The Educator | Dr Stathis Stefanidis

The Educator

Teaching is about much more than giving people answers.

I have always believed in the transformative power of education: its ability to build confidence, widen opportunity and help people see possibilities they had not seen before.

Dr Stathis Stefanidis teaching
“Those that know, do. Those that understand, teach.” — Aristotle
01 — The beginning

My parents thought I would become a teacher long before I did.

From a young age, my parents were convinced I was destined to become a teacher. I am glad to say they were right.

Teaching first appealed to me through the influence of the exceptional teachers I was fortunate to learn from. Later, I discovered the same sense of fulfilment in helping someone else understand an idea that had once seemed difficult or inaccessible.

My own teaching journey began at 18, when I worked as an assistant and supply teacher at a private school. Since then, teaching has been one of the few constants running through almost every stage of my career.

Learning to teach

Teaching itself became something I wanted to understand.

While completing my undergraduate studies, I also earned my Qualified Teacher Status. That gave me the opportunity to explore different approaches to teaching and to think more carefully about why one explanation works for one student and fails for another.

I became particularly interested in using computer simulations to teach physics and in strategies for supporting students with dyscalculia and other learning differences.

That interest stayed with me throughout my postgraduate studies and later into my professional career.

The teacher

Good teaching begins with knowledge. It does not end there.

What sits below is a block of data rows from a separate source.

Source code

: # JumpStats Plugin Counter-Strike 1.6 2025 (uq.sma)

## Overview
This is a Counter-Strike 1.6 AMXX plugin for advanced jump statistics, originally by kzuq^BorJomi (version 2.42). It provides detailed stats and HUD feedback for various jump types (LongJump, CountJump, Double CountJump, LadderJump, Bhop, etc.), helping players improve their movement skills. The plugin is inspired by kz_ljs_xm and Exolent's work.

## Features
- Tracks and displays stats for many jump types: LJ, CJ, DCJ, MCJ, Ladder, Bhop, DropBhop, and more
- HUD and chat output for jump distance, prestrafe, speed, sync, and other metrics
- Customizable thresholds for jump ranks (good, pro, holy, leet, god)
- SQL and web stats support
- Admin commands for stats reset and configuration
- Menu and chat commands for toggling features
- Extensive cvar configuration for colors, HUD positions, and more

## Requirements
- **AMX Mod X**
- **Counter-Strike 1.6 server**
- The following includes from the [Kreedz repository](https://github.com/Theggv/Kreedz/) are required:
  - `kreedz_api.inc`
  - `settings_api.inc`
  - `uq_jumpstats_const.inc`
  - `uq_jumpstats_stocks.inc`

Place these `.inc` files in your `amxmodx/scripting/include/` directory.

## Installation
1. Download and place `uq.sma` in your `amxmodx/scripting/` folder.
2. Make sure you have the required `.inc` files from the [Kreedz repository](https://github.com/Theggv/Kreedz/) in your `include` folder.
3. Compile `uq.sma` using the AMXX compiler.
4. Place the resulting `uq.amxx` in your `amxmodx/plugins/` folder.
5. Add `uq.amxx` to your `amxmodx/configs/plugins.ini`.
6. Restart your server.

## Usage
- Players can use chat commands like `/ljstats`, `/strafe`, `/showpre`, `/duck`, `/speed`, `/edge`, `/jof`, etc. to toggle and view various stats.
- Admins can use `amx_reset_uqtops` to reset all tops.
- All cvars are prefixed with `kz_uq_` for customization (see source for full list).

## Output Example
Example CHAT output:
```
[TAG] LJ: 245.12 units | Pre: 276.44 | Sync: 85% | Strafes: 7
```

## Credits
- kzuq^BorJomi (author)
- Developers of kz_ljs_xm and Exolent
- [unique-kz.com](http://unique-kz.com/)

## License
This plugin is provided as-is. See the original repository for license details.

Teaching rewards people who bring genuine passion, empathy, patience and enthusiasm to the work. Without those qualities, it can quickly become transactional — a process of delivering material rather than helping a student grow.

I believe strongly in pedagogical theory. A sound theoretical foundation helps teachers adapt their approach to different students, recognise barriers to learning and make better decisions in the classroom.

But theory alone is not enough. Teaching cannot be reduced to a checklist or routine. A good teacher also needs intuition, creativity and the willingness to try a different explanation when the first one does not work.

Phi Tuition

Eventually, I wanted to build the kind of teaching environment I believed in.

That conviction led me to found my own teaching and tutoring company, Phi Tuition.

It has been both commercially successful and personally fulfilling, giving me the opportunity to put my ideas about teaching into practice and to work closely with students and families over many years.

At its core is a simple belief: excellent teaching requires both a rigorous understanding of how people learn and the human qualities needed to respond to the individual in front of you.

The purpose of education

Education should prepare people to move the world forward.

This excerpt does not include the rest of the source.